Material IP means the intellectual property rights that are (i) material (individually or in the aggregate) to the business of Holdings or any of its Restricted Subsidiaries and (ii) owned by Holdings or any of its Subsidiaries.
Material IP means intellectual property owned by the Loan Parties that, if disposed, would reasonably be expected to result in a Material Adverse Effect.

Examples of Material IP in a sentence

  • Notwithstanding the foregoing, the Borrower will not designate any Restricted Subsidiary that owns Material IP as an Unrestricted Subsidiary.

  • Notwithstanding anything to the contrary, none of the Borrower Parties shall transfer (including by way of an exclusive license) any Material IP to an Unrestricted Subsidiary (or in the case of any Material IP owned by any Loan Party to any Non-Loan Party); provided that the foregoing shall not restrict any Borrower Party from entering into any non-exclusive license of Material IP in the ordinary course of business.

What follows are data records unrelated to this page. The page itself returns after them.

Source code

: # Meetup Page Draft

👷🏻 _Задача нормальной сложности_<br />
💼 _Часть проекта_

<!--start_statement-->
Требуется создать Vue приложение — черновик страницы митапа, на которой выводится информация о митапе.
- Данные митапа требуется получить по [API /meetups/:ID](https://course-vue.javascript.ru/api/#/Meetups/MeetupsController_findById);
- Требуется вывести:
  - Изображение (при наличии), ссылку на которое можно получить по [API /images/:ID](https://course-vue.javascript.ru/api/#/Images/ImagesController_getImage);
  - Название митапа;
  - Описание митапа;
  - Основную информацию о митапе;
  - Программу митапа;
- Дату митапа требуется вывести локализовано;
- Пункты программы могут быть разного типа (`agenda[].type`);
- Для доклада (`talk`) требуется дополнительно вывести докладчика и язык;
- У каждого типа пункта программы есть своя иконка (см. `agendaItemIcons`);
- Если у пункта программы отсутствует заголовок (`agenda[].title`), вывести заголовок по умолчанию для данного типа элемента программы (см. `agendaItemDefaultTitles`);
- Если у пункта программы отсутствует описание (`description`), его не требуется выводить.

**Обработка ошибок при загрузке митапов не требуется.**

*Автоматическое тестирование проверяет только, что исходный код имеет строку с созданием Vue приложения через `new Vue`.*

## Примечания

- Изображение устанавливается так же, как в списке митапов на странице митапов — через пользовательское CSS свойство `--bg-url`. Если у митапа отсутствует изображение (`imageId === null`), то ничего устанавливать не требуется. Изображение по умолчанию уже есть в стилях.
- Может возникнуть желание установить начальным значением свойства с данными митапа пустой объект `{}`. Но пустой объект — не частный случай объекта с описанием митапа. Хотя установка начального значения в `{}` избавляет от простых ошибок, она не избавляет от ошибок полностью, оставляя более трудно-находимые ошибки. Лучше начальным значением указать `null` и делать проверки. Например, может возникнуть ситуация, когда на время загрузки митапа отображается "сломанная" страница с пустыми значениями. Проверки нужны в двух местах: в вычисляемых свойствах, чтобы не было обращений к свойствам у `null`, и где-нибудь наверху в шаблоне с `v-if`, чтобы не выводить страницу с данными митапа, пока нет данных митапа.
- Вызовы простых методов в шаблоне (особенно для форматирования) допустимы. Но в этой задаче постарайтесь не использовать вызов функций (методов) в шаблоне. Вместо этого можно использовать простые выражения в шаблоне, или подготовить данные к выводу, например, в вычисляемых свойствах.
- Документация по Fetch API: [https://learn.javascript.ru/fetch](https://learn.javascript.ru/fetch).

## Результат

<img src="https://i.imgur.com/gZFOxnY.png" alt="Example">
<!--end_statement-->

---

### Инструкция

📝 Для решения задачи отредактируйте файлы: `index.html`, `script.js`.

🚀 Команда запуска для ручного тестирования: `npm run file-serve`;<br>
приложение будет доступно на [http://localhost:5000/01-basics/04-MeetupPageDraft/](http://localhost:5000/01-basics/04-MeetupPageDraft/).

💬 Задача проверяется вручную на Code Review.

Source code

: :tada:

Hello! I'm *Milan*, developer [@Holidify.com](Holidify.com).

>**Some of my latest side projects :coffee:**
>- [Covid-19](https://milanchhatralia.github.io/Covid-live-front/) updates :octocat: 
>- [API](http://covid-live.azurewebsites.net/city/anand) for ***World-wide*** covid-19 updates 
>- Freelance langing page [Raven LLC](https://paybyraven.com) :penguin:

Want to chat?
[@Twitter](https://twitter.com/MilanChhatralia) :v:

  • To the extent any of the Material IP Rights were authored, developed, conceived or created, in whole or in part, for or on behalf of the Borrower or any Subsidiary by any Person, then the Borrower or such Subsidiary has entered into a written agreement with such Person in which such Person has assigned all right, title and interest in and to such Material IP Rights to the Borrower or such Subsidiary.

  • Except as disclosed in Schedule 5.20, no claim or litigation regarding any of the Material IP Rights is pending or, to the Borrower’s knowledge, threatened, which, either individually or in the aggregate, could reasonably be expected to have a Material Adverse Effect.

  • To the knowledge of each Pledgor, there is no violation, misappropriation, dilution or infringement by others of any right of such Pledgor with respect to any Material IP Collateral, except where such violation, misappropriation, dilution or infringement, individually or in the aggregate, could not reasonably be expected to result in a Material Adverse Effect.


More Definitions of Material IP

Material IP means the IP Rights that are material (individually or in the aggregate) to the business and operations of the Borrower and its Subsidiaries (taken as a whole) as reasonably determined by the Borrower.
Material IP means all Intellectual Property material to the business of the Company and its Subsidiaries, taken as a whole, whether currently owned or licensed, or acquired, developed or otherwise licensed or obtained after the date hereof.
Material IP means, as of any date of determination, Intellectual Property of the Loan Parties that, individually or in the aggregate, is necessary in or material to the conduct of the business of the Parent and its Subsidiaries, taken as a whole.
Material IP has the meaning given in Section 5.15.
Material IP means, collectively, Patents covering or claiming Materials and Know-How pertaining specifically to Materials which, in each case (a) exist as of the date such Materials are transferred as provided in Section 2.6, or (b) are conceived by the "transferring Party" (as defined in Section 2.6.1) prior to its transfer of such Materials to the other Party as provided in Section 2.6.
Material IP means Intellectual Property (other than customer lists) owned by the Parent Borrower and its Restricted Subsidiaries that is material to the business of the Parent Borrower and its Restricted Subsidiaries, taken as a whole, as determined by the Parent Borrower in good faith.
Material IP means all material Intellectual Property of each Credit Party reasonably necessary for each of them to conduct its business as currently conducted or with a fair market value in excess of $500,000 (other than non-exclusive licenses for off-the-shelf software, and other non-exclusive licenses in intellectual property, in each case, obtained in the ordinary course of business).